Availability of sustainable water resource ‘need not impede’ planning permission, says government

Barratt has won its appeal against the planning refusal of a 1,000-home scheme in Cambridge on the advice of the Environment Agency.

Darwin Green was rejected by the South Cambridgeshire and Cambridge City Council’s joint development committee last November after being warned that the scheme’s water supply demand posed a significant risk of deterioration to water bodies in the region. 

However, a letter sent from the Ministry for Housing, Communities and Local Government on Wednesday this week revealed that the government had overturned the local authority’s decision.

street-scene-darwin-green-barratt-phase-2

How the Barratt scheme will look when completed

According to the letter, the decision was made by Rushanara Ali, minister for building safety and homelessness, who supported the recommendation made by the Planning Inspector.

The Planning Inspector said that while it did not find all of the Environment Agency’s evidence “compelling”, it was satisfied that the weight of evidence suggested that abstraction pressure is contributing to ecological deterioration.

However it concluded that the cause of this abstraction pressure could be linked definitively with the scheme.

“It is common ground that the impact in terms of water demand will be felt cumulatively with abstraction also needed to serve other planned growth and it is not possible to isolate the exact location of abstraction serving the appeal proposal,” it said.

>> See also: A vision for 150,000 homes but no water to supply them.

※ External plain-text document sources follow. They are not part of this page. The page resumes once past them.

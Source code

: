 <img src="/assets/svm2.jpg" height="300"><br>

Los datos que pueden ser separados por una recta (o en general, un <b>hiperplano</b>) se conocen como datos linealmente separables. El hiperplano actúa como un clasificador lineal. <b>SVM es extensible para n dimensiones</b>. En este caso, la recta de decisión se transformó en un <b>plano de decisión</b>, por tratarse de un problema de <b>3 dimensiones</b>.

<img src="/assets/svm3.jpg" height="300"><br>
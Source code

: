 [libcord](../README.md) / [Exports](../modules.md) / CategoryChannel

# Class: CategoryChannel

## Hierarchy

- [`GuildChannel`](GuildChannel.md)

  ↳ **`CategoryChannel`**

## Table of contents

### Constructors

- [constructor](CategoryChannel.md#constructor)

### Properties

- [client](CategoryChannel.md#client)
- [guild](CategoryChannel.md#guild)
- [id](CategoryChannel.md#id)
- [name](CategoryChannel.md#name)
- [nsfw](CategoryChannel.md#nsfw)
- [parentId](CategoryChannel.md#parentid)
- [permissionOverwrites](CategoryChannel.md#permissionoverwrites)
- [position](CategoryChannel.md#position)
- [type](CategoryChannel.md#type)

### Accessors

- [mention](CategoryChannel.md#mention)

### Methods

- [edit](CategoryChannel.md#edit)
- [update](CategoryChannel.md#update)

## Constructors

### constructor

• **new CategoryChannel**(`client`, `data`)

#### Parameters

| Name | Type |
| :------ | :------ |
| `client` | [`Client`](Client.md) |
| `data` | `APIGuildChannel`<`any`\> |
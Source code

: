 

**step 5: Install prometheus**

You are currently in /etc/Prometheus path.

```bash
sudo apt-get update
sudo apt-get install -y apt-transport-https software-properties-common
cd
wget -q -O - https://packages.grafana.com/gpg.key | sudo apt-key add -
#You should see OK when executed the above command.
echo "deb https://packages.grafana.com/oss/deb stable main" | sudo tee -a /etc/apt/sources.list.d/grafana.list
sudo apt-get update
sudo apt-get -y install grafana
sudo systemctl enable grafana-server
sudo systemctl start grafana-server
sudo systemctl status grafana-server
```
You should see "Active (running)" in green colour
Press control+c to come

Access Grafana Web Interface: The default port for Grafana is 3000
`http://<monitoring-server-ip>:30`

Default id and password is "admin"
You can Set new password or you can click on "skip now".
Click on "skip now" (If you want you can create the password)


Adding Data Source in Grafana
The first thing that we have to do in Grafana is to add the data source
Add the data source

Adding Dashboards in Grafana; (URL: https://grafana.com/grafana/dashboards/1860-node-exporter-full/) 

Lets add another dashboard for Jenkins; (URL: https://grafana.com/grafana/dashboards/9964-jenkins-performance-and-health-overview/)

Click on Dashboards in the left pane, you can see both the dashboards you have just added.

Does Gove’s Cambridge 2040 plan stand a chance?

It added that the government had confirmed that the availability of a sustainable water resource “need not be an impediment to the consideration of planning permissions envisaged in Local Plans”.

The secretary of state agreed with the Planning Inspectorate’s conclusions and said that “appeal scheme is not in conflict with any development plan policies, and is in accordance with the development plan overall”.

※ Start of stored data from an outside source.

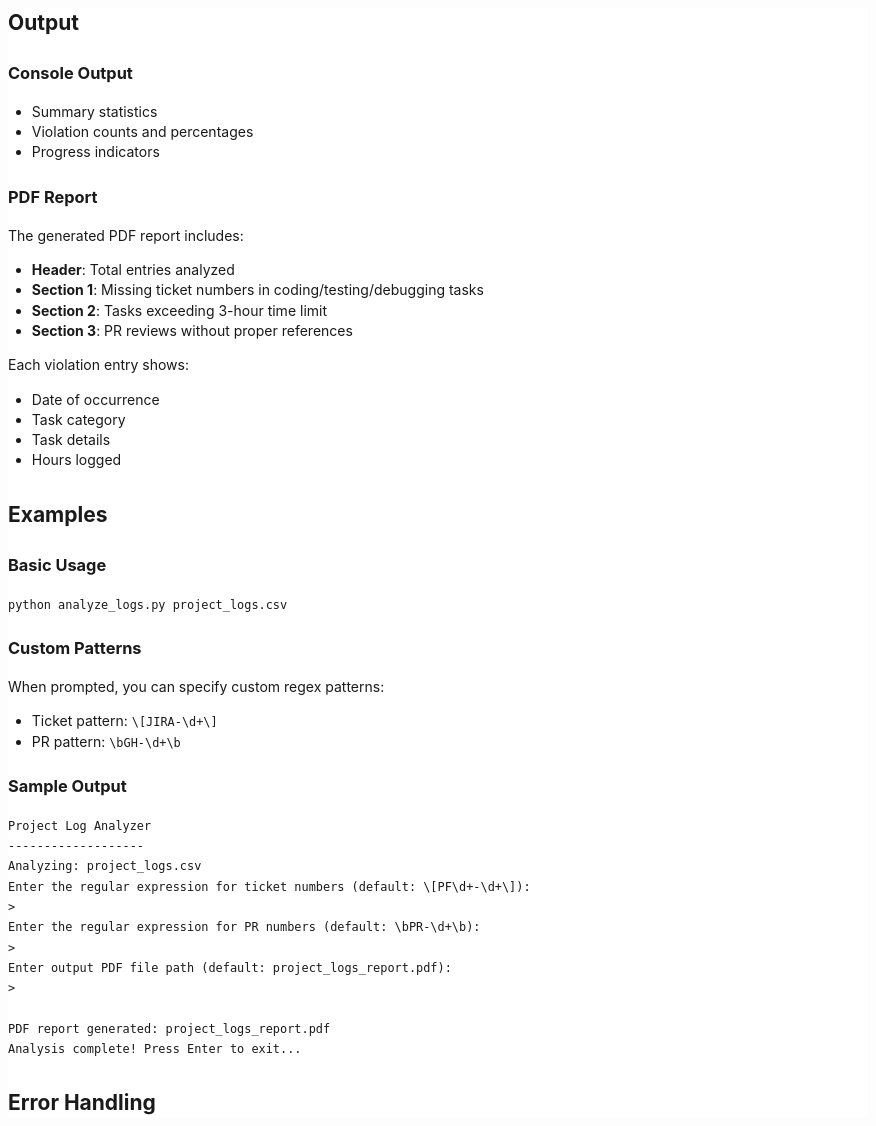 ## Output

### Console Output
- Summary statistics
- Violation counts and percentages
- Progress indicators

### PDF Report
The generated PDF report includes:
- **Header**: Total entries analyzed
- **Section 1**: Missing ticket numbers in coding/testing/debugging tasks
- **Section 2**: Tasks exceeding 3-hour time limit
- **Section 3**: PR reviews without proper references

Each violation entry shows:
- Date of occurrence
- Task category
- Task details
- Hours logged

## Examples

### Basic Usage
```bash
python analyze_logs.py project_logs.csv
```

### Custom Patterns
When prompted, you can specify custom regex patterns:
- Ticket pattern: `\[JIRA-\d+\]`
- PR pattern: `\bGH-\d+\b`

### Sample Output
```
Project Log Analyzer
-------------------
Analyzing: project_logs.csv
Enter the regular expression for ticket numbers (default: \[PF\d+-\d+\]):
> 
Enter the regular expression for PR numbers (default: \bPR-\d+\b):
> 
Enter output PDF file path (default: project_logs_report.pdf):
> 

PDF report generated: project_logs_report.pdf
Analysis complete! Press Enter to exit...
```

## Error Handling
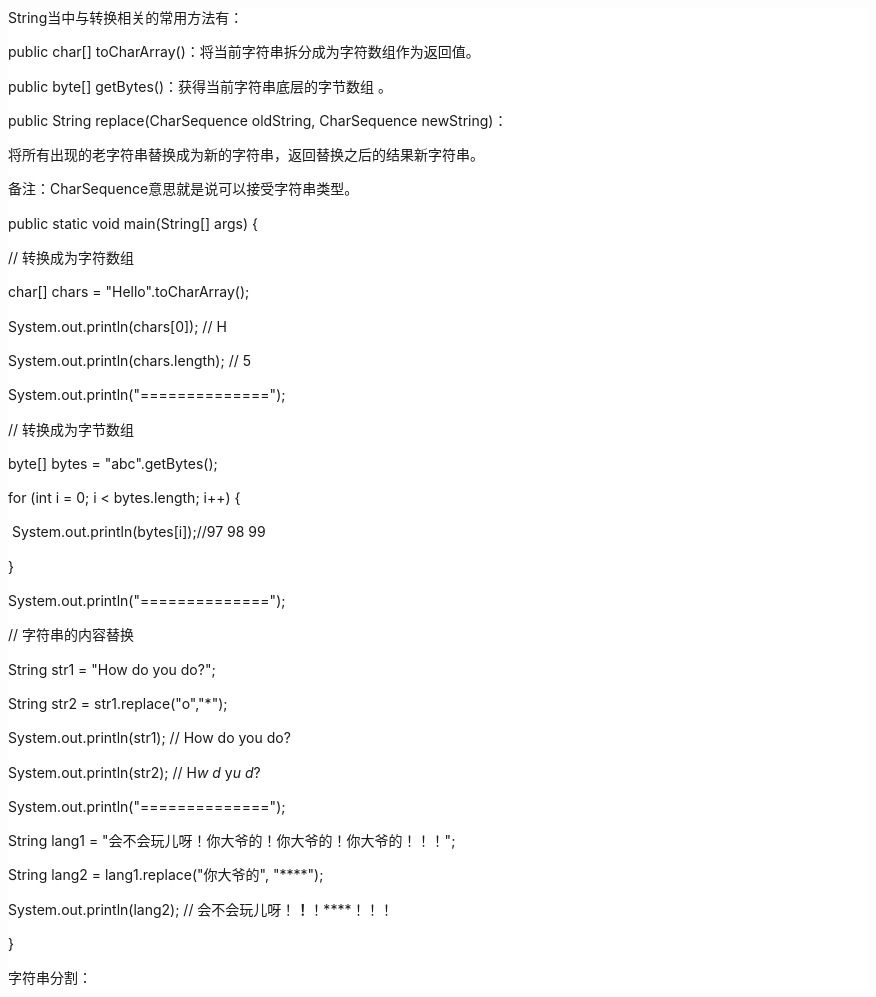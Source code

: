  

String当中与转换相关的常用方法有：

 

public char[] toCharArray()：将当前字符串拆分成为字符数组作为返回值。

public byte[] getBytes()：获得当前字符串底层的字节数组 。

public String replace(CharSequence oldString, CharSequence newString)：

将所有出现的老字符串替换成为新的字符串，返回替换之后的结果新字符串。

备注：CharSequence意思就是说可以接受字符串类型。

public static void main(String[] args) {

  // 转换成为字符数组

  char[] chars = "Hello".toCharArray();

  System.out.println(chars[0]); // H

  System.out.println(chars.length); // 5

  System.out.println("==============");

 

  // 转换成为字节数组

  byte[] bytes = "abc".getBytes();

  for (int i = 0; i < bytes.length; i++) {

​    System.out.println(bytes[i]);//97 98 99

  }

  System.out.println("==============");

 

  // 字符串的内容替换

  String str1 = "How do you do?";

  String str2 = str1.replace("o","*");

  System.out.println(str1); // How do you do?

  System.out.println(str2); // H*w d* y*u d*?

  System.out.println("==============");

 

  String lang1 = "会不会玩儿呀！你大爷的！你大爷的！你大爷的！！！";

  String lang2 = lang1.replace("你大爷的", "****");

  System.out.println(lang2); // 会不会玩儿呀！****！****！****！！！

}

 

字符串分割：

The Planning Inspectorate said that if the secretary of state “concludes that water demand would have unacceptable consequences for water supply and quality” then they may wish to impose an additional planning condition that would delay the occupation of the development until a new pipeline to transfer water from Grafham Reservoir into Cambridge Water’s supply zone was operational.

The secretary of state considered that such a condition was “not necessary”.